= Lee Dae-yong =

South Korean army officer and diplomat (1925–2017)

Lee Dae-yong (20 November 1925 – 14 November 2017) was a South Korean army officer and diplomat.

==Early life==
Lee was born in North Hwanghae Province on 20 November 1925.

== Military career ==
During the Korean War, he served as an officer in the 6th Infantry Division, Republic of Korea Army.

He served as a commander of the 1st Company, 1st Battalion, 7th Regiment in the Battle of Chuncheon.

==Diplomat career==
In 1963, Lee was appointed as a military attaché to the South Korean embassy in South Vietnam. In 1973, he was appointed as a minister in the South Korean embassy in South Vietnam
(Originally, he belonged to the Korean Central Intelligence Agency)

During the Fall of Saigon, South Korean diplomats attempted to flee South Vietnam as part of Operation Frequent Wind. Lee and two South Korean diplomats (Ahn Hee-wan and Seo Byeong-ho) failed to escape. They were arrested by the People's Army of Vietnam and held for questioning in Chí Hòa Prison in October 1975.

The North Korean government tried to take the prisoners, but the South Korean government negotiated with North Korea for their return to South Korea.

Following the Sino-Vietnamese War, North Korea supported China. This has soured relations between Vietnam and North Korea.

At that time, the Israeli businessman Shaul Eisenberg worked as a secret envoy for South Korea.

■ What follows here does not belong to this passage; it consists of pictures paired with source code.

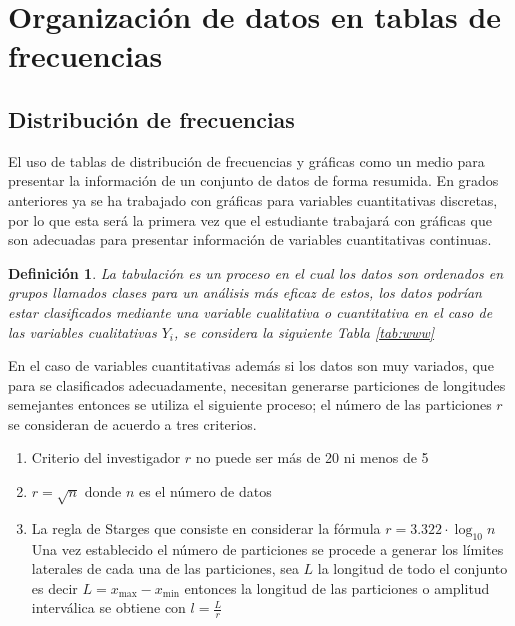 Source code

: \documentclass[a4paper]{report}
\newtheorem{defn}[thm]{Definición}
\begin{document}
\section{Organización de datos en tablas de frecuencias}

\subsection{Distribución de frecuencias}
El uso de tablas de distribución de frecuencias y gráficas como un medio para presentar la información
de un conjunto de datos de forma resumida. En grados anteriores ya se ha trabajado con gráficas para
variables cuantitativas discretas, por lo que esta será la primera vez que el estudiante trabajará con
gráficas que son adecuadas para presentar información de variables cuantitativas continuas.

\begin{defn}
	La tabulación es un proceso en el cual los datos son ordenados en grupos llamados clases para un análisis más eficaz de estos, los datos podrían estar clasificados mediante una variable cualitativa o cuantitativa en el caso de las variables cualitativas $Y_i$, se considera la siguiente Tabla \ref{tab:www}
\end{defn}


En el caso de variables cuantitativas además si los datos son muy variados, que para se clasificados adecuadamente, necesitan generarse particiones de longitudes semejantes entonces se utiliza el siguiente proceso; el número de las particiones $r$ se consideran de acuerdo a tres criterios.
\begin{enumerate}
	\item Criterio del investigador $r$ no puede ser más de 20 ni menos de 5
	\item $r=\sqrt{n}$ donde $n$ es el número de datos
	\item La regla de Starges que consiste en considerar la fórmula $r=3.322\cdot\log_{10} n$ Una vez establecido el número de particiones se procede a generar los límites laterales de cada una de las particiones, sea $L$ la longitud de todo el conjunto es decir $L=x_{\text{max}}-x_{\text{min}}$ entonces la longitud de las particiones o amplitud interválica se obtiene con $l=\frac{L}{r}$
\end{enumerate}
\end{document}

On 12 April 1980, Vietnamese government released Lee and the two other diplomats to South Korea.

== After return ==
In 2001, Lee met Vietnam's ambassador to South Korea Dương Chính Thức, who was the official responsible for his arrest in 1975.

==Awards and decorations==
- Chungmu Order of Military Merit (1950)
- Hwarang Order of Military Merit (1951)

== Legacy ==
In 1986, his story was turned into a drama (:ko:사이공 억류기) on MBC.